◆ What is needed ◆
Could you show all lines in the entries below that contain the string "root"?
━━ Supplied material ━━
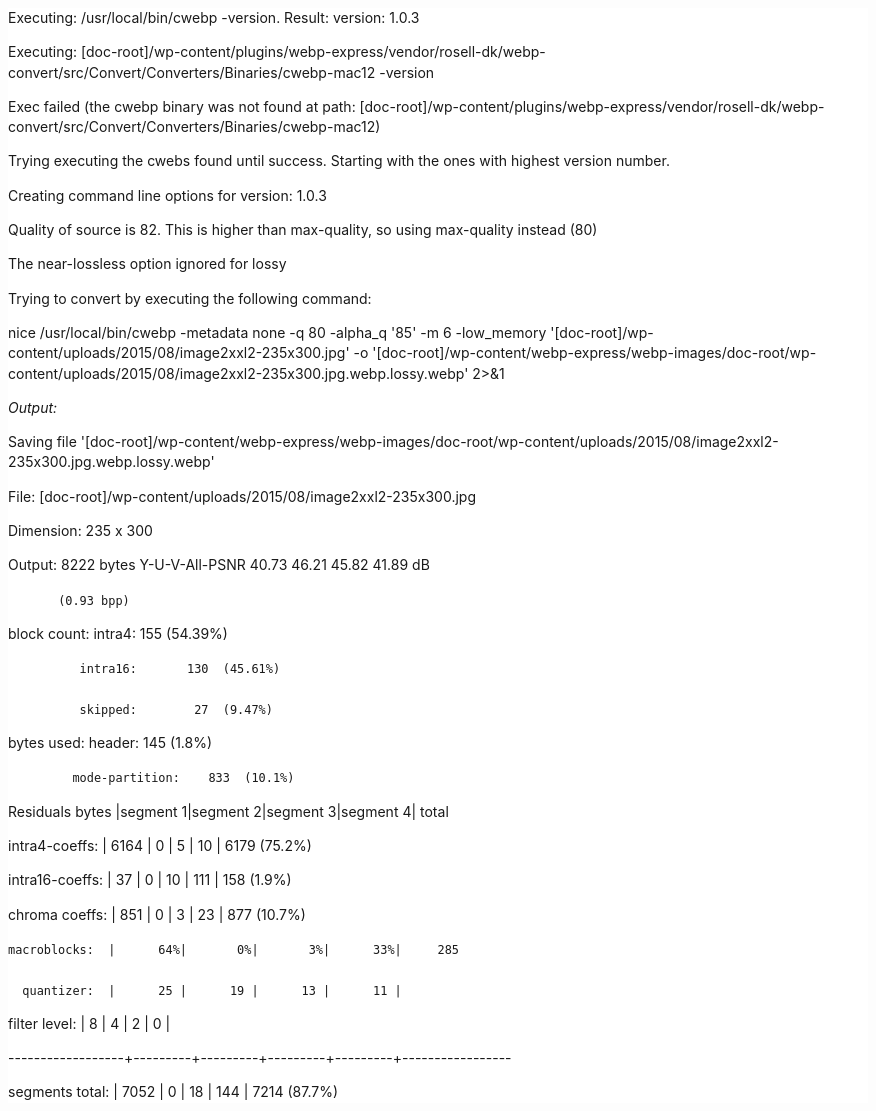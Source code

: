 Executing: /usr/local/bin/cwebp -version. Result: version: 1.0.3

Executing: [doc-root]/wp-content/plugins/webp-express/vendor/rosell-dk/webp-convert/src/Convert/Converters/Binaries/cwebp-mac12 -version

Exec failed (the cwebp binary was not found at path: [doc-root]/wp-content/plugins/webp-express/vendor/rosell-dk/webp-convert/src/Convert/Converters/Binaries/cwebp-mac12)

Trying executing the cwebs found until success. Starting with the ones with highest version number.

Creating command line options for version: 1.0.3

Quality of source is 82. This is higher than max-quality, so using max-quality instead (80)

The near-lossless option ignored for lossy

Trying to convert by executing the following command:

nice /usr/local/bin/cwebp -metadata none -q 80 -alpha_q '85' -m 6 -low_memory '[doc-root]/wp-content/uploads/2015/08/image2xxl2-235x300.jpg' -o '[doc-root]/wp-content/webp-express/webp-images/doc-root/wp-content/uploads/2015/08/image2xxl2-235x300.jpg.webp.lossy.webp' 2>&1


*Output:* 

Saving file '[doc-root]/wp-content/webp-express/webp-images/doc-root/wp-content/uploads/2015/08/image2xxl2-235x300.jpg.webp.lossy.webp'

File:      [doc-root]/wp-content/uploads/2015/08/image2xxl2-235x300.jpg

Dimension: 235 x 300

Output:    8222 bytes Y-U-V-All-PSNR 40.73 46.21 45.82   41.89 dB

           (0.93 bpp)

block count:  intra4:        155  (54.39%)

              intra16:       130  (45.61%)

              skipped:        27  (9.47%)

bytes used:  header:            145  (1.8%)

             mode-partition:    833  (10.1%)

 Residuals bytes  |segment 1|segment 2|segment 3|segment 4|  total

  intra4-coeffs:  |    6164 |       0 |       5 |      10 |    6179  (75.2%)

 intra16-coeffs:  |      37 |       0 |      10 |     111 |     158  (1.9%)

  chroma coeffs:  |     851 |       0 |       3 |      23 |     877  (10.7%)

    macroblocks:  |      64%|       0%|       3%|      33%|     285

      quantizer:  |      25 |      19 |      13 |      11 |

   filter level:  |       8 |       4 |       2 |       0 |

------------------+---------+---------+---------+---------+-----------------

 segments total:  |    7052 |       0 |      18 |     144 |    7214  (87.7%)

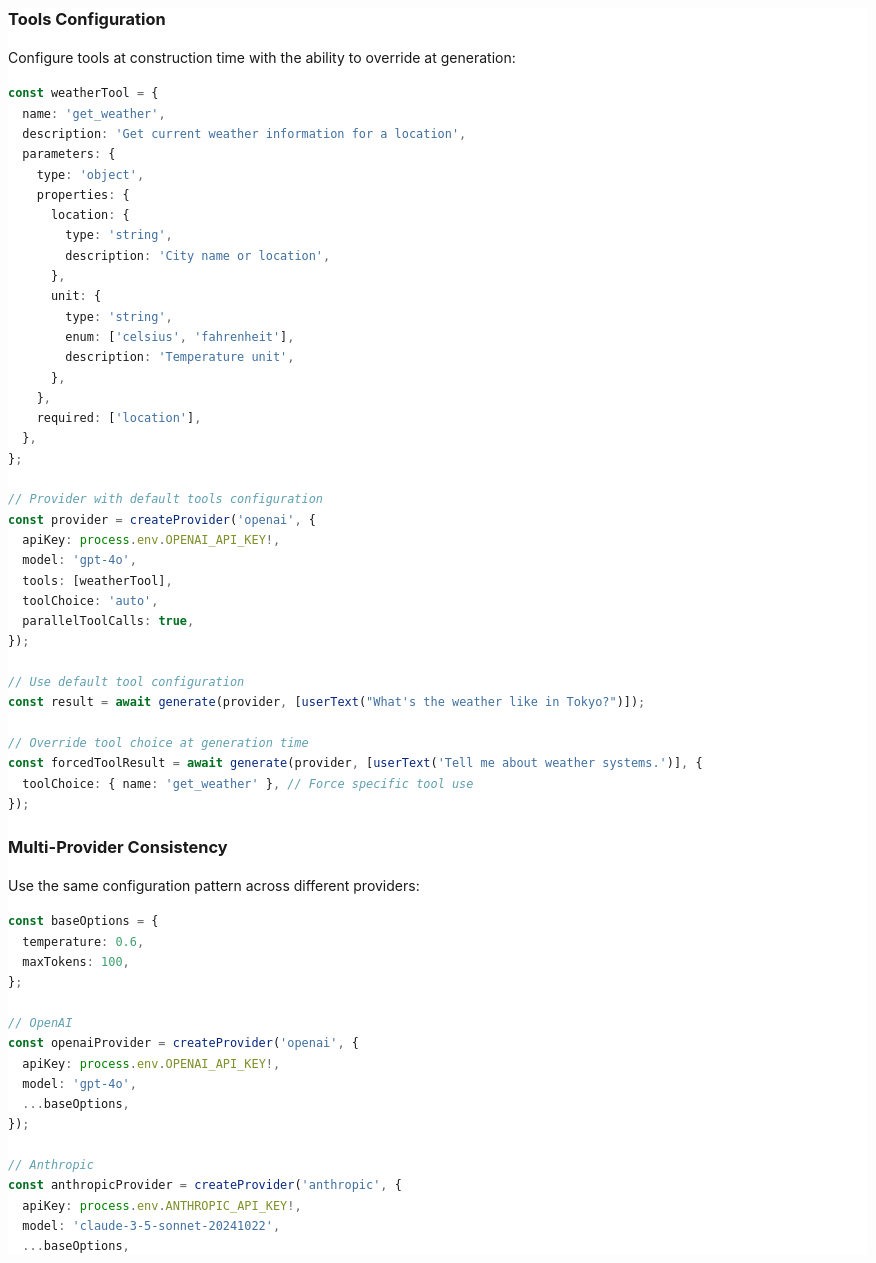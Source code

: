 ### Tools Configuration

Configure tools at construction time with the ability to override at generation:

```typescript
const weatherTool = {
  name: 'get_weather',
  description: 'Get current weather information for a location',
  parameters: {
    type: 'object',
    properties: {
      location: {
        type: 'string',
        description: 'City name or location',
      },
      unit: {
        type: 'string',
        enum: ['celsius', 'fahrenheit'],
        description: 'Temperature unit',
      },
    },
    required: ['location'],
  },
};

// Provider with default tools configuration
const provider = createProvider('openai', {
  apiKey: process.env.OPENAI_API_KEY!,
  model: 'gpt-4o',
  tools: [weatherTool],
  toolChoice: 'auto',
  parallelToolCalls: true,
});

// Use default tool configuration
const result = await generate(provider, [userText("What's the weather like in Tokyo?")]);

// Override tool choice at generation time
const forcedToolResult = await generate(provider, [userText('Tell me about weather systems.')], {
  toolChoice: { name: 'get_weather' }, // Force specific tool use
});
```

### Multi-Provider Consistency

Use the same configuration pattern across different providers:

```typescript
const baseOptions = {
  temperature: 0.6,
  maxTokens: 100,
};

// OpenAI
const openaiProvider = createProvider('openai', {
  apiKey: process.env.OPENAI_API_KEY!,
  model: 'gpt-4o',
  ...baseOptions,
});

// Anthropic
const anthropicProvider = createProvider('anthropic', {
  apiKey: process.env.ANTHROPIC_API_KEY!,
  model: 'claude-3-5-sonnet-20241022',
  ...baseOptions,
```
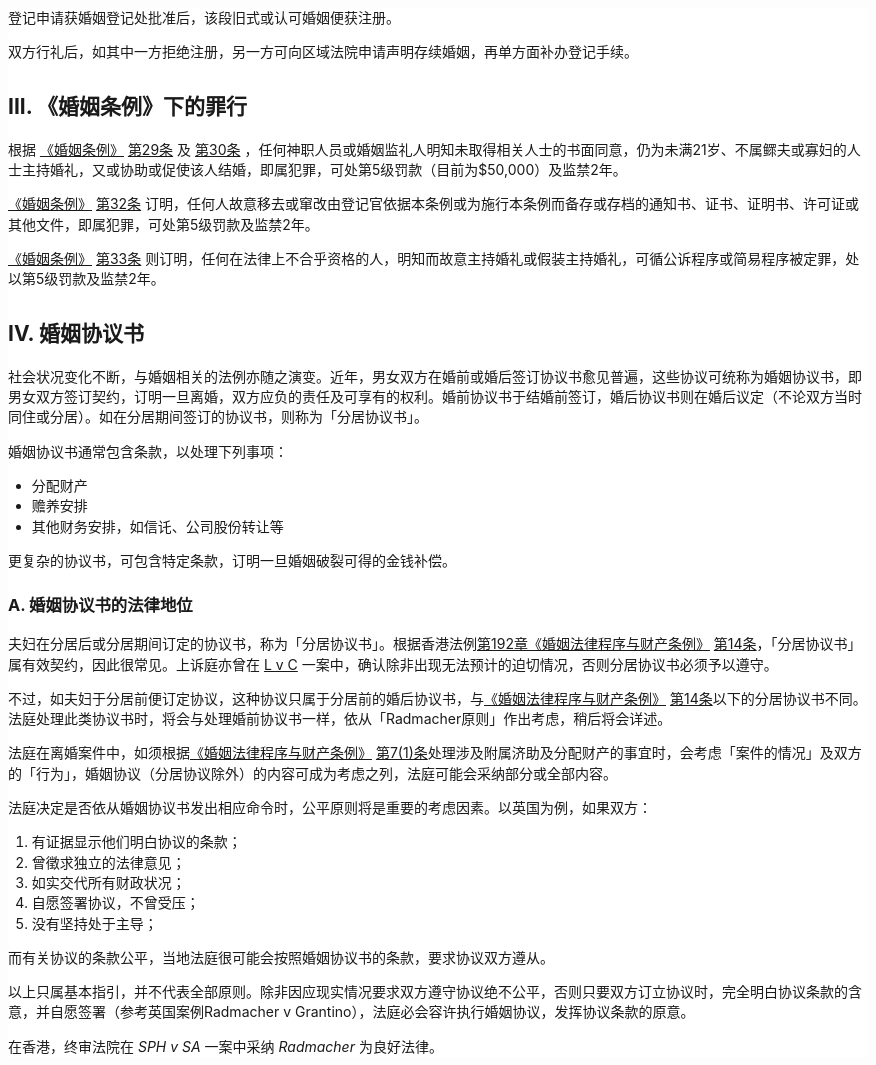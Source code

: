 登记申请获婚姻登记处批准后，该段旧式或认可婚姻便获注册。

双方行礼后，如其中一方拒绝注册，另一方可向区域法院申请声明存续婚姻，再单方面补办登记手续。

## III. 《婚姻条例》下的罪行

根据 [《婚姻条例》](http://www.hklii.hk/chi/hk/legis/ord/181/) [第29条](http://www.hklii.hk/chi/hk/legis/ord/181/s29.html) 及 [第30条](http://www.hklii.hk/chi/hk/legis/ord/181/s30.html) ，任何神职人员或婚姻监礼人明知未取得相关人士的书面同意，仍为未满21岁、不属鳏夫或寡妇的人士主持婚礼，又或协助或促使该人结婚，即属犯罪，可处第5级罚款（目前为$50,000）及监禁2年。

[《婚姻条例》](http://www.hklii.hk/chi/hk/legis/ord/181/) [第32条](http://www.hklii.hk/chi/hk/legis/ord/181/s32.html) 订明，任何人故意移去或窜改由登记官依据本条例或为施行本条例而备存或存档的通知书、证书、证明书、许可证或其他文件，即属犯罪，可处第5级罚款及监禁2年。

[《婚姻条例》](http://www.hklii.hk/chi/hk/legis/ord/181/) [第33条](http://www.hklii.hk/chi/hk/legis/ord/181/s33.html) 则订明，任何在法律上不合乎资格的人，明知而故意主持婚礼或假装主持婚礼，可循公诉程序或简易程序被定罪，处以第5级罚款及监禁2年。

## IV. 婚姻协议书

社会状况变化不断，与婚姻相关的法例亦随之演变。近年，男女双方在婚前或婚后签订协议书愈见普遍，这些协议可统称为婚姻协议书，即男女双方签订契约，订明一旦离婚，双方应负的责任及可享有的权利。婚前协议书于结婚前签订，婚后协议书则在婚后议定（不论双方当时同住或分居）。如在分居期间签订的协议书，则称为「分居协议书」。

婚姻协议书通常包含条款，以处理下列事项：

- 分配财产
- 赡养安排
- 其他财务安排，如信讬、公司股份转让等

更复杂的协议书，可包含特定条款，订明一旦婚姻破裂可得的金钱补偿。

### A. 婚姻协议书的法律地位

夫妇在分居后或分居期间订定的协议书，称为「分居协议书」。根据香港法例[第192章《婚姻法律程序与财产条例》](http://www.hklii.hk/chi/hk/legis/ord/192/) [第14条](http://www.hklii.hk/chi/hk/legis/ord/192/s14.html)，「分居协议书」属有效契约，因此很常见。上诉庭亦曾在 [L v C](http://www.hklii.hk/eng/hk/cases/hkca/2007/208.html) 一案中，确认除非出现无法预计的迫切情况，否则分居协议书必须予以遵守。

不过，如夫妇于分居前便订定协议，这种协议只属于分居前的婚后协议书，与[《婚姻法律程序与财产条例》](http://www.hklii.hk/chi/hk/legis/ord/192/) [第14条](http://www.hklii.hk/chi/hk/legis/ord/192/s14.html)以下的分居协议书不同。法庭处理此类协议书时，将会与处理婚前协议书一样，依从「Radmacher原则」作出考虑，稍后将会详述。

法庭在离婚案件中，如须根据[《婚姻法律程序与财产条例》](http://www.hklii.hk/chi/hk/legis/ord/192/) [第7(1)条](http://www.hklii.hk/chi/hk/legis/ord/192/s7.html)处理涉及附属济助及分配财产的事宜时，会考虑「案件的情况」及双方的「行为」，婚姻协议（分居协议除外）的内容可成为考虑之列，法庭可能会采纳部分或全部内容。

法庭决定是否依从婚姻协议书发出相应命令时，公平原则将是重要的考虑因素。以英国为例，如果双方：

1. 有证据显示他们明白协议的条款；
2. 曾徵求独立的法律意见；
3. 如实交代所有财政状况；
4. 自愿签署协议，不曾受压；
5. 没有坚持处于主导；

而有关协议的条款公平，当地法庭很可能会按照婚姻协议书的条款，要求协议双方遵从。

以上只属基本指引，并不代表全部原则。除非因应现实情况要求双方遵守协议绝不公平，否则只要双方订立协议时，完全明白协议条款的含意，并自愿签署（参考英国案例Radmacher v Grantino），法庭必会容许执行婚姻协议，发挥协议条款的原意。

在香港，终审法院在 _SPH v SA_ 一案中采纳 _Radmacher_ 为良好法律。
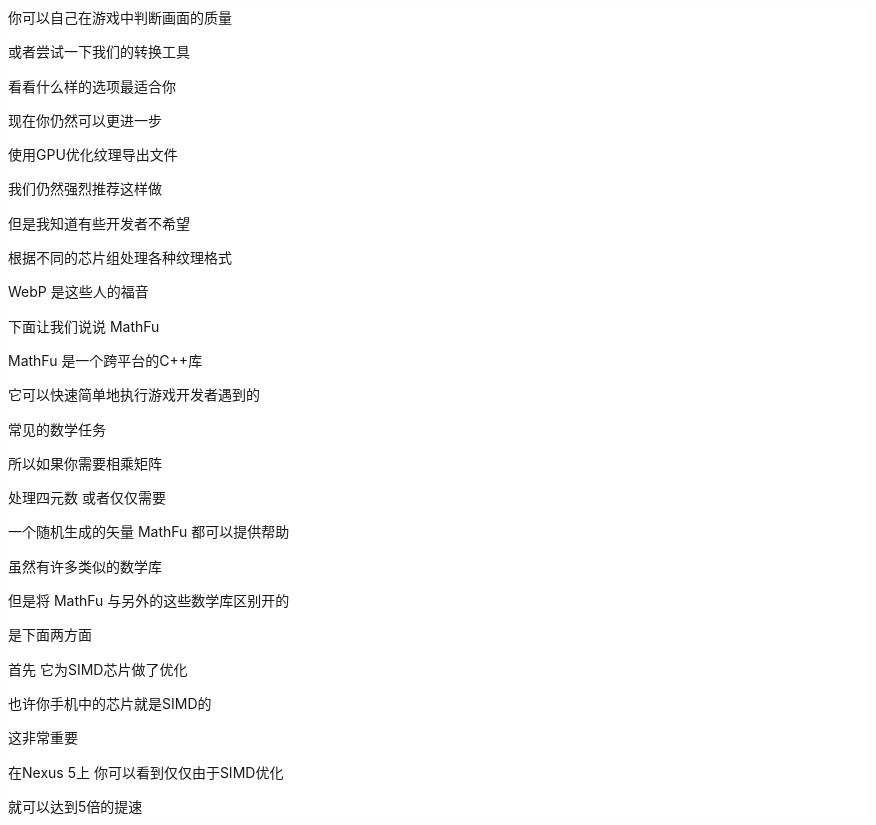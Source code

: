 
你可以自己在游戏中判断画面的质量


或者尝试一下我们的转换工具


看看什么样的选项最适合你


现在你仍然可以更进一步


使用GPU优化纹理导出文件


我们仍然强烈推荐这样做


但是我知道有些开发者不希望


根据不同的芯片组处理各种纹理格式


WebP 是这些人的福音


下面让我们说说 MathFu


MathFu 是一个跨平台的C++库


它可以快速简单地执行游戏开发者遇到的


常见的数学任务


所以如果你需要相乘矩阵


处理四元数  或者仅仅需要


一个随机生成的矢量  MathFu 都可以提供帮助


虽然有许多类似的数学库


但是将 MathFu 与另外的这些数学库区别开的


是下面两方面


首先  它为SIMD芯片做了优化


也许你手机中的芯片就是SIMD的


这非常重要


在Nexus 5上  你可以看到仅仅由于SIMD优化


就可以达到5倍的提速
━━━
◆ Answer section ◆
Executing: [doc-root]/wp-content/plugins/webp-express/vendor/rosell-dk/webp-convert/src/Convert/Converters/Binaries/cwebp-mac12 -version
Exec failed (the cwebp binary was not found at path: [doc-root]/wp-content/plugins/webp-express/vendor/rosell-dk/webp-convert/src/Convert/Converters/Binaries/cwebp-mac12)
nice /usr/local/bin/cwebp -metadata none -q 80 -alpha_q '85' -m 6 -low_memory '[doc-root]/wp-content/uploads/2015/08/image2xxl2-235x300.jpg' -o '[doc-root]/wp-content/webp-express/webp-images/doc-root/wp-content/uploads/2015/08/image2xxl2-235x300.jpg.webp.lossy.webp' 2>&1
Saving file '[doc-root]/wp-content/webp-express/webp-images/doc-root/wp-content/uploads/2015/08/image2xxl2-235x300.jpg.webp.lossy.webp'
File:      [doc-root]/wp-content/uploads/2015/08/image2xxl2-235x300.jpg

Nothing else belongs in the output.